Congreso; XLIII Reunión Nacional de la SAIB; 2007

Sociedad Argentina de Investigacion Bioquimica y Biologia Molecular

2-Cys peroxiredoxins (2-Cys Prx) constitute a subfamily of ubiquitous peroxidases. The composition of the milieu influences the assembly of 2-Cys Prx dimers into decamers, and the latter into high molecular mass oligomers that form large filamentous oligomers in mammalian cells. Although a key to understanding the biological significance of aggregation is the characterization of the underlying mechanism, factors that drive 2-Cys Prx out of the solution are barely known.
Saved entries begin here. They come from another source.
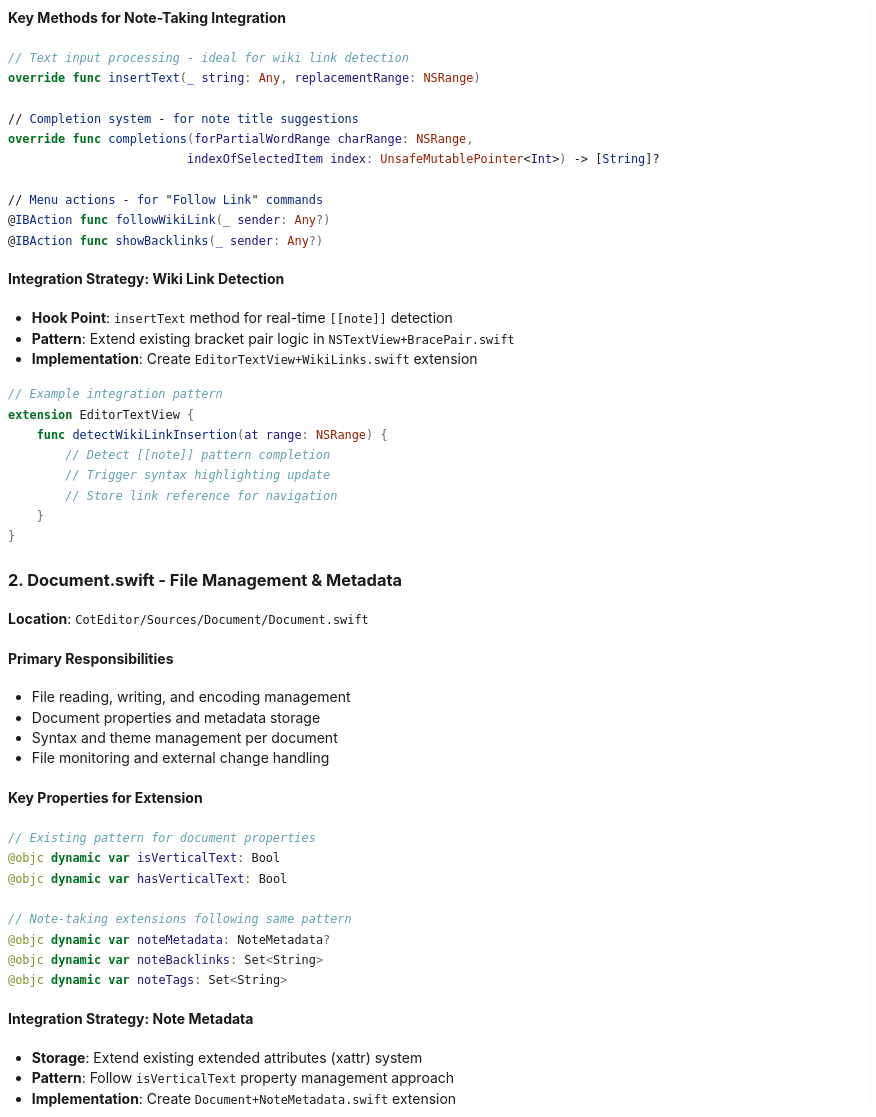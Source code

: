 #### Key Methods for Note-Taking Integration
```swift
// Text input processing - ideal for wiki link detection
override func insertText(_ string: Any, replacementRange: NSRange)

// Completion system - for note title suggestions  
override func completions(forPartialWordRange charRange: NSRange, 
                         indexOfSelectedItem index: UnsafeMutablePointer<Int>) -> [String]?

// Menu actions - for "Follow Link" commands
@IBAction func followWikiLink(_ sender: Any?)
@IBAction func showBacklinks(_ sender: Any?)
```

#### Integration Strategy: Wiki Link Detection
- **Hook Point**: `insertText` method for real-time `[[note]]` detection
- **Pattern**: Extend existing bracket pair logic in `NSTextView+BracePair.swift`
- **Implementation**: Create `EditorTextView+WikiLinks.swift` extension

```swift
// Example integration pattern
extension EditorTextView {
    func detectWikiLinkInsertion(at range: NSRange) {
        // Detect [[note]] pattern completion
        // Trigger syntax highlighting update
        // Store link reference for navigation
    }
}
```

### 2. Document.swift - File Management & Metadata

**Location**: `CotEditor/Sources/Document/Document.swift`

#### Primary Responsibilities  
- File reading, writing, and encoding management
- Document properties and metadata storage
- Syntax and theme management per document
- File monitoring and external change handling

#### Key Properties for Extension
```swift
// Existing pattern for document properties
@objc dynamic var isVerticalText: Bool
@objc dynamic var hasVerticalText: Bool

// Note-taking extensions following same pattern
@objc dynamic var noteMetadata: NoteMetadata?
@objc dynamic var noteBacklinks: Set<String>
@objc dynamic var noteTags: Set<String>
```

#### Integration Strategy: Note Metadata
- **Storage**: Extend existing extended attributes (xattr) system
- **Pattern**: Follow `isVerticalText` property management approach
- **Implementation**: Create `Document+NoteMetadata.swift` extension
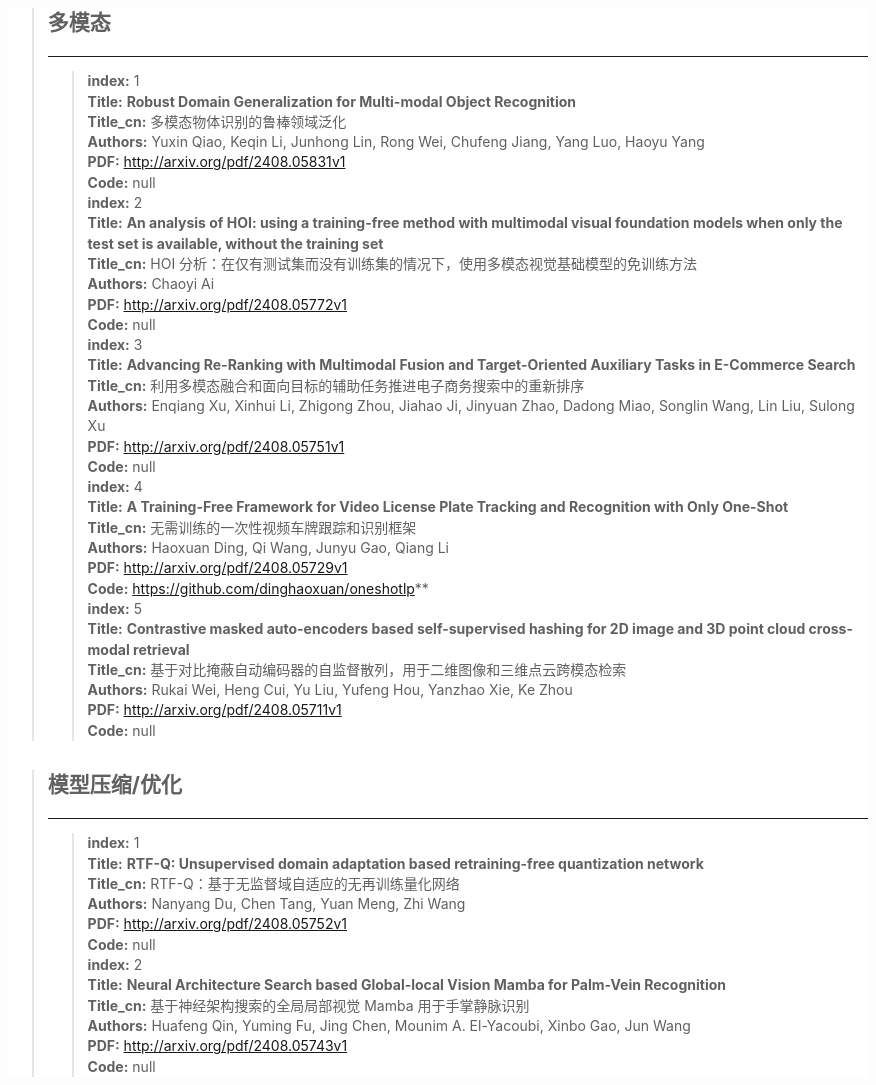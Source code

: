 >## **多模态**
>---
>>**index:** 1<br />
**Title:** **Robust Domain Generalization for Multi-modal Object Recognition**<br />
**Title_cn:** 多模态物体识别的鲁棒领域泛化<br />
**Authors:** Yuxin Qiao, Keqin Li, Junhong Lin, Rong Wei, Chufeng Jiang, Yang Luo, Haoyu Yang<br />
**PDF:** <http://arxiv.org/pdf/2408.05831v1><br />
**Code:** null<br />
>>**index:** 2<br />
**Title:** **An analysis of HOI: using a training-free method with multimodal visual foundation models when only the test set is available, without the training set**<br />
**Title_cn:** HOI 分析：在仅有测试集而没有训练集的情况下，使用多模态视觉基础模型的免训练方法<br />
**Authors:** Chaoyi Ai<br />
**PDF:** <http://arxiv.org/pdf/2408.05772v1><br />
**Code:** null<br />
>>**index:** 3<br />
**Title:** **Advancing Re-Ranking with Multimodal Fusion and Target-Oriented Auxiliary Tasks in E-Commerce Search**<br />
**Title_cn:** 利用多模态融合和面向目标的辅助任务推进电子商务搜索中的重新排序<br />
**Authors:** Enqiang Xu, Xinhui Li, Zhigong Zhou, Jiahao Ji, Jinyuan Zhao, Dadong Miao, Songlin Wang, Lin Liu, Sulong Xu<br />
**PDF:** <http://arxiv.org/pdf/2408.05751v1><br />
**Code:** null<br />
>>**index:** 4<br />
**Title:** **A Training-Free Framework for Video License Plate Tracking and Recognition with Only One-Shot**<br />
**Title_cn:** 无需训练的一次性视频车牌跟踪和识别框架<br />
**Authors:** Haoxuan Ding, Qi Wang, Junyu Gao, Qiang Li<br />
**PDF:** <http://arxiv.org/pdf/2408.05729v1><br />
**Code:** <https://github.com/dinghaoxuan/oneshotlp>**<br />
>>**index:** 5<br />
**Title:** **Contrastive masked auto-encoders based self-supervised hashing for 2D image and 3D point cloud cross-modal retrieval**<br />
**Title_cn:** 基于对比掩蔽自动编码器的自监督散列，用于二维图像和三维点云跨模态检索<br />
**Authors:** Rukai Wei, Heng Cui, Yu Liu, Yufeng Hou, Yanzhao Xie, Ke Zhou<br />
**PDF:** <http://arxiv.org/pdf/2408.05711v1><br />
**Code:** null<br />

>## **模型压缩/优化**
>---
>>**index:** 1<br />
**Title:** **RTF-Q: Unsupervised domain adaptation based retraining-free quantization network**<br />
**Title_cn:** RTF-Q：基于无监督域自适应的无再训练量化网络<br />
**Authors:** Nanyang Du, Chen Tang, Yuan Meng, Zhi Wang<br />
**PDF:** <http://arxiv.org/pdf/2408.05752v1><br />
**Code:** null<br />
>>**index:** 2<br />
**Title:** **Neural Architecture Search based Global-local Vision Mamba for Palm-Vein Recognition**<br />
**Title_cn:** 基于神经架构搜索的全局局部视觉 Mamba 用于手掌静脉识别<br />
**Authors:** Huafeng Qin, Yuming Fu, Jing Chen, Mounim A. El-Yacoubi, Xinbo Gao, Jun Wang<br />
**PDF:** <http://arxiv.org/pdf/2408.05743v1><br />
**Code:** null<br />
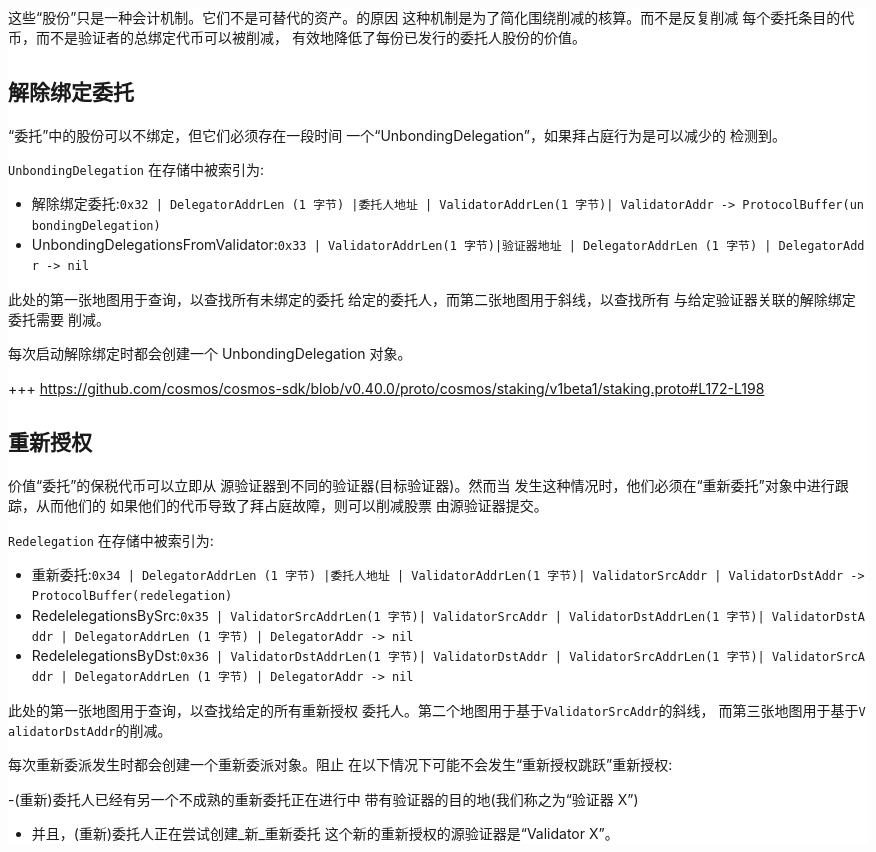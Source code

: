 这些“股份”只是一种会计机制。它们不是可替代的资产。的原因
这种机制是为了简化围绕削减的核算。而不是反复削减
每个委托条目的代币，而不是验证者的总绑定代币可以被削减，
有效地降低了每份已发行的委托人股份的价值。 

## 解除绑定委托

“委托”中的股份可以不绑定，但它们必须存在一段时间
一个“UnbondingDelegation”，如果拜占庭行为是可以减少的
检测到。

`UnbondingDelegation` 在存储中被索引为:

- 解除绑定委托:`0x32 | DelegatorAddrLen (1 字节) |委托人地址 | ValidatorAddrLen(1 字节)| ValidatorAddr -> ProtocolBuffer(unbondingDelegation)`
- UnbondingDelegationsFromValidator:`0x33 | ValidatorAddrLen(1 字节)|验证器地址 | DelegatorAddrLen (1 字节) | DelegatorAddr -> nil`

此处的第一张地图用于查询，以查找所有未绑定的委托
给定的委托人，而第二张地图用于斜线，以查找所有
与给定验证器关联的解除绑定委托需要
削减。

每次启动解除绑定时都会创建一个 UnbondingDelegation 对象。

+++ https://github.com/cosmos/cosmos-sdk/blob/v0.40.0/proto/cosmos/staking/v1beta1/staking.proto#L172-L198

## 重新授权

价值“委托”的保税代币可以立即从
源验证器到不同的验证器(目标验证器)。然而当
发生这种情况时，他们必须在“重新委托”对象中进行跟踪，从而他们的
如果他们的代币导致了拜占庭故障，则可以削减股票
由源验证器提交。

`Redelegation` 在存储中被索引为:

- 重新委托:`0x34 | DelegatorAddrLen (1 字节) |委托人地址 | ValidatorAddrLen(1 字节)| ValidatorSrcAddr | ValidatorDstAddr -> ProtocolBuffer(redelegation)`
- RedelelegationsBySrc:`0x35 | ValidatorSrcAddrLen(1 字节)| ValidatorSrcAddr | ValidatorDstAddrLen(1 字节)| ValidatorDstAddr | DelegatorAddrLen (1 字节) | DelegatorAddr -> nil`
- RedelelegationsByDst:`0x36 | ValidatorDstAddrLen(1 字节)| ValidatorDstAddr | ValidatorSrcAddrLen(1 字节)| ValidatorSrcAddr | DelegatorAddrLen (1 字节) | DelegatorAddr -> nil`

此处的第一张地图用于查询，以查找给定的所有重新授权
委托人。第二个地图用于基于`ValidatorSrcAddr`的斜线，
而第三张地图用于基于`ValidatorDstAddr`的削减。

每次重新委派发生时都会创建一个重新委派对象。阻止
在以下情况下可能不会发生“重新授权跳跃”重新授权:

-(重新)委托人已经有另一个不成熟的重新委托正在进行中
  带有验证器的目的地(我们称之为“验证器 X”)
- 并且，(重新)委托人正在尝试创建_新_重新委托
  这个新的重新授权的源验证器是“Validator X”。
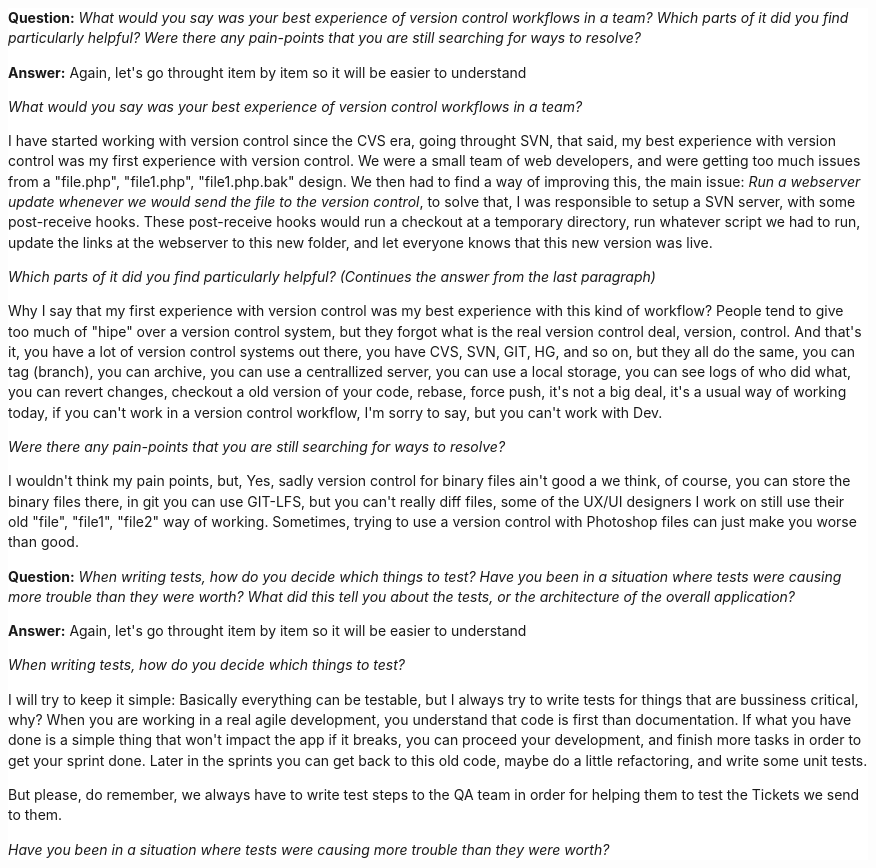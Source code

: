 **Question:** *What would you say was your best experience of version control workflows in a team? Which parts of it did you find particularly helpful? Were there any pain-points that you are still searching for ways to resolve?*

**Answer:** Again, let's go throught item by item so it will be easier to understand

*What would you say was your best experience of version control workflows in a team?*

I have started working with version control since the CVS era, going throught SVN, that said, my best experience with version control was my first experience with version control. We were a small team of web developers, and were getting too much issues from a "file.php", "file1.php", "file1.php.bak" design. We then had to find a way of improving this, the main issue: *Run a webserver update whenever we would send the file to the version control*, to solve that, I was responsible to setup a SVN server, with some post-receive hooks. These post-receive hooks would run a checkout at a temporary directory, run whatever script we had to run, update the links at the webserver to this new folder, and let everyone knows that this new version was live.

*Which parts of it did you find particularly helpful? (Continues the answer from the last paragraph)*

Why I say that my first experience with version control was my best experience with this kind of workflow? People tend to give too much of "hipe" over a version control system, but they forgot what is the real version control deal, version, control. And that's it, you have a lot of version control systems out there, you have CVS, SVN, GIT, HG, and so on, but they all do the same, you can tag (branch), you can archive, you can use a centrallized server, you can use a local storage, you can see logs of who did what, you can revert changes, checkout a old version of your code, rebase, force push, it's not a big deal, it's a usual way of working today, if you can't work in a version control workflow, I'm sorry to say, but you can't work with Dev.

*Were there any pain-points that you are still searching for ways to resolve?*

I wouldn't think my pain points, but, Yes, sadly version control for binary files ain't good a we think, of course, you can store the binary files there, in git you can use GIT-LFS, but you can't really diff files, some of the UX/UI designers I work on still use their old "file", "file1", "file2" way of working. Sometimes, trying to use a version control with Photoshop files can just make you worse than good.

**Question:** *When writing tests, how do you decide which things to test? Have you been in a situation where tests were causing more trouble than they were worth? What did this tell you about the tests, or the architecture of the overall application?*

**Answer:** Again, let's go throught item by item so it will be easier to understand

*When writing tests, how do you decide which things to test?*

I will try to keep it simple: Basically everything can be testable, but I always try to write tests for things that are bussiness critical, why? When you are working in a real agile development, you understand that code is first than documentation. If what you have done is a simple thing that won't impact the app if it breaks, you can proceed your development, and finish more tasks in order to get your sprint done. Later in the sprints you can get back to this old code, maybe do a little refactoring, and write some unit tests.

But please, do remember, we always have to write test steps to the QA team in order for helping them to test the Tickets we send to them.

*Have you been in a situation where tests were causing more trouble than they were worth?*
We found that the rapeseed counterpart aggregates at pH 6.0 but returns to solution either by the reversal of pH to 8 or at pHs beyond 5.5. Circular dichroism spectroscopy reveals that the aggregation was accompanied by changes in the proportion of secondary structures; b_enriched structures form at pH 6.0 while the contribution of a-helical structures increases when the pH is above 6.5 or falls below 5.5. In line with these transitions, the dynamic light scattering analysis of 2-Cys Prx uncovers that small sized oligomers build up high molecular mass species at pH 6. On the other hand, transmission electron microscopy reveals that the whole architecture is represented by globular structures of variable diameter extending for several nanometers in legth. Taking together these data indicate that the formation of b-sheet structures may be essential for the reversible formation of aggregates.